Function: print_instruction(int ir)

This is the core of the disassembler. This function is passed an integer (ir) that may have a value from 0x0000 to 0xffff, representing an LC-3 instruction. This function calls get_zext_field() to extract the opcode from the instruction. It then switches on that opcode. Within the switch there is a case for each opcode (e.g., ADD, AND, BR, JMP, etc.). Each case examines additional instruction bits (determined by the opcode) and prints an appropriate string representing the instruction.

For example, in the case for the ADD instruction, we must call get_zext_field(ir,11,9) to get the destination register and get_zext_field(ir,8,6) to get the first source operand register. Next it must examine bit 5 (via get_bit(ir,5)) in order to determine whether the final operand is an immediate or register. If bit 5 is 0 (i.e., register operand), we call get_zext_field(ir,4,3) and we check that the result is 0 (i.e., bits 4 and 3 are 0). If bits 4 and 3 are not 0, this is not a legal ADD instruction, so we call print_fill(ir) to generate a .FILL assembler directive for this word.
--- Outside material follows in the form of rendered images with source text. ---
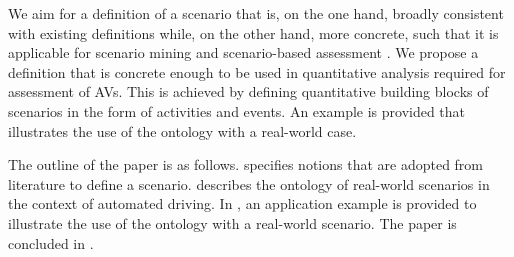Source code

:We aim for a definition of a scenario that is, on the one hand, broadly consistent with existing definitions \cite{geyer2014, ulbrich2015, elrofai2016scenario} while, on the other hand, more concrete, such that it is applicable for scenario mining \cite{elrofai2016scenario} and scenario-based assessment \cite{stellet2015taxonomy, deGelder2017assessment}. We propose a definition that is concrete enough to be used in quantitative analysis required for assessment of AVs. This is achieved by defining quantitative building blocks of scenarios in the form of activities and events. An example is provided that illustrates the use of the ontology with a real-world case.

The outline of the paper is as follows. 
 specifies notions that are adopted from literature to define a scenario.  describes the ontology of real-world scenarios in the context of automated driving. 
In , an application example is provided to illustrate the use of the ontology with a real-world scenario. 
The paper is concluded in .
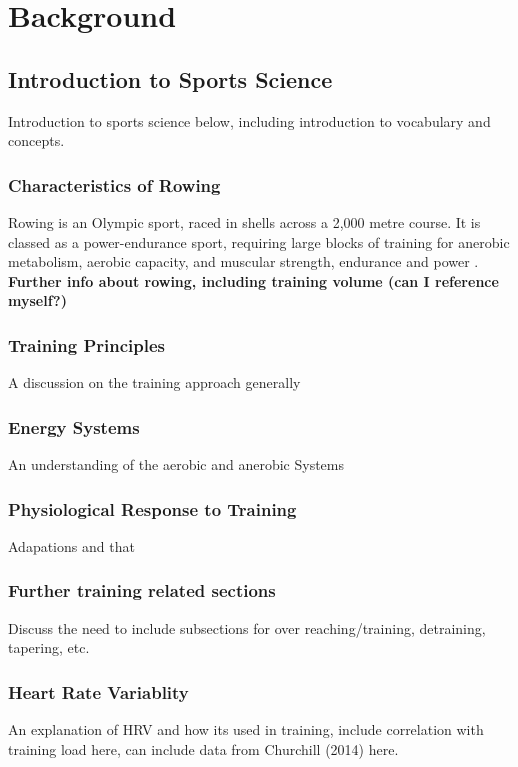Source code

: \chapter{Background}
\label{Chapt2}

\section{Introduction to Sports Science}
Introduction to sports science below, including introduction to vocabulary and concepts.

\subsection{Characteristics of Rowing}
Rowing is an Olympic sport, raced in shells across a 2,000 metre course. It is classed as a power-endurance sport, requiring large blocks of training for anerobic metabolism, aerobic capacity, and muscular strength, endurance and power \cite{S2002}. \textbf{Further info about rowing, including training volume (can I reference myself?)} 

\subsection{Training Principles}
A discussion on the training approach generally

\subsection{Energy Systems}
An understanding of the aerobic and anerobic Systems

\subsection{Physiological Response to Training}
Adapations and that

\subsection{Further training related sections}
Discuss the need to include subsections for over reaching/training, detraining, tapering, etc.

\subsection{Heart Rate Variablity}
An explanation of HRV and how its used in training, include correlation with training load here, can include data from Churchill (2014) \cite{Churchill2014} here.

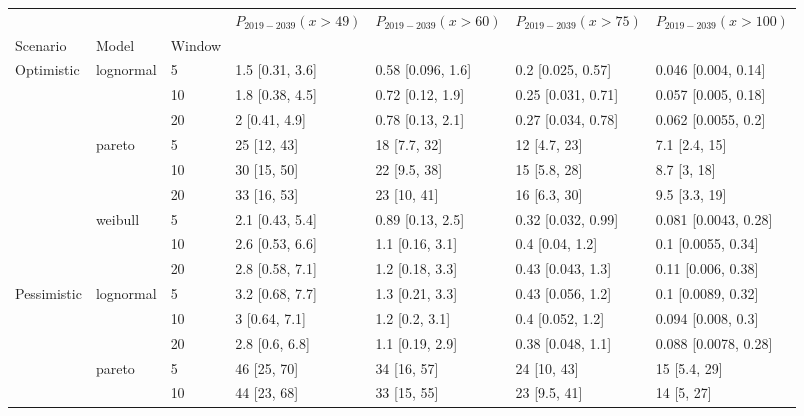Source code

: \begin{tabular}{lllllll}
\toprule
           &         &    & $P_{2019-2039}(x>49)$ & $P_{2019-2039}(x>60)$ & $P_{2019-2039}(x>75)$ & $P_{2019-2039}(x>100)$ \\
Scenario & Model & Window &                       &                       &                       &                        \\
\midrule
Optimistic & lognormal & 5  &       1.5 [0.31, 3.6] &     0.58 [0.096, 1.6] &     0.2 [0.025, 0.57] &    0.046 [0.004, 0.14] \\
           &         & 10 &       1.8 [0.38, 4.5] &      0.72 [0.12, 1.9] &    0.25 [0.031, 0.71] &    0.057 [0.005, 0.18] \\
           &         & 20 &         2 [0.41, 4.9] &      0.78 [0.13, 2.1] &    0.27 [0.034, 0.78] &    0.062 [0.0055, 0.2] \\
           & pareto & 5  &           25 [12, 43] &          18 [7.7, 32] &          12 [4.7, 23] &          7.1 [2.4, 15] \\
           &         & 10 &           30 [15, 50] &          22 [9.5, 38] &          15 [5.8, 28] &            8.7 [3, 18] \\
           &         & 20 &           33 [16, 53] &           23 [10, 41] &          16 [6.3, 30] &          9.5 [3.3, 19] \\
           & weibull & 5  &       2.1 [0.43, 5.4] &      0.89 [0.13, 2.5] &    0.32 [0.032, 0.99] &   0.081 [0.0043, 0.28] \\
           &         & 10 &       2.6 [0.53, 6.6] &       1.1 [0.16, 3.1] &       0.4 [0.04, 1.2] &     0.1 [0.0055, 0.34] \\
           &         & 20 &       2.8 [0.58, 7.1] &       1.2 [0.18, 3.3] &     0.43 [0.043, 1.3] &     0.11 [0.006, 0.38] \\
Pessimistic & lognormal & 5  &       3.2 [0.68, 7.7] &       1.3 [0.21, 3.3] &     0.43 [0.056, 1.2] &     0.1 [0.0089, 0.32] \\
           &         & 10 &         3 [0.64, 7.1] &        1.2 [0.2, 3.1] &      0.4 [0.052, 1.2] &     0.094 [0.008, 0.3] \\
           &         & 20 &        2.8 [0.6, 6.8] &       1.1 [0.19, 2.9] &     0.38 [0.048, 1.1] &   0.088 [0.0078, 0.28] \\
           & pareto & 5  &           46 [25, 70] &           34 [16, 57] &           24 [10, 43] &           15 [5.4, 29] \\
           &         & 10 &           44 [23, 68] &           33 [15, 55] &          23 [9.5, 41] &             14 [5, 27] \\

\end{tabular}
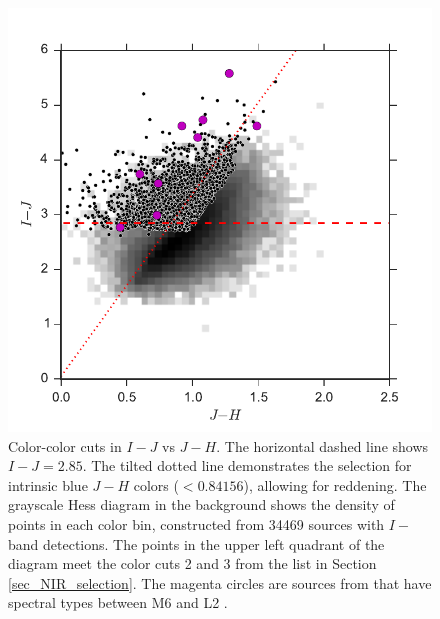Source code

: \begin{figure}[ht!]
  \caption[Photometric selection color-color cuts in $I-J$ vs $J-H$]{Color-color cuts in $I-J$ vs $J-H$. The horizontal dashed line shows $I-J=2.85$.  The tilted dotted line demonstrates the selection for intrinsic blue $J-H$ colors ($<0.84156$), allowing for reddening.  The grayscale Hess diagram in the background shows the density of points in each color bin, constructed from 34469 sources with $I-$band detections.  The points in the upper left quadrant of the diagram meet the color cuts 2 and 3 from the list in Section \ref{sec_NIR_selection}.  The magenta circles are sources from \citet{allers06} that have spectral types between M6 and L2 \citep{2011ASPC..448..633G}.\label{fig_NIR_selection_JH}}
\centering
\includegraphics[scale=0.6]{chIMACS/figures/NIR_selection_allers_M6_L2}
\end{figure}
Otherwise, we use get_zext_field(ir,2,0) to get the second source operand register. Finally, the ADD assembly instruction is printed via printf(). If bit 5 is 1, we use get_sext_field(ir,4,0) to get the imm5 field, and we print the ADD instruction. Some of this code is provided to get you started.

Function: print_fill(int ir)

This function prints a .FILL assembler directive. We provide this code.

Helpful Details

Testing

We will provide a number of .asm files you can use to test your disassembler (but your should also generate your own test cases). First, assemble each of these files with lc3as. Then disassemble them with your lc3dis. Save the output of lc3dis in a file via redirection.
    lc3as t1.asm
    ./lc3dis t1.obj >newt1.asm
Now in order to confirm that your code is correct use the Unix diff utility to compare t1.asm and newt1.asm.
    diff -w -i t1.asm newt1.asm
If diff produces no output, the two files are the same. Note that -w instructs diff to ignore whitespace and -i instructs it to ignore case. If the files are different, diff will indicate how they are different (type "man diff" for more information on diff). We will be using this testing method for our automatic testing scripts, so make sure diff produces no output.

Submission

Please submit your code in a file called lc3dis.c in the usual way. As in previous assignments, turnin will only work on eniac-s.seas.upenn.edu.

    ssh eniac-s.seas.upenn.edu
If prompted, enter your eniac password. Then...
    cd cse240hw8
    turnin -c cse240 -p HW8 lc3dis.c
    exit

Due Date

Note that this assignment is due the Wednesday before Thanksgiving break. Given that this assignment only requires an addition 70 lines of code, we could have made it due on Monday. But we decided to give you a little flexibility. We suspect many of you will want to turn it in on Monday or Tuesday, so you are not working on it right before break. As always, early submissions are fine!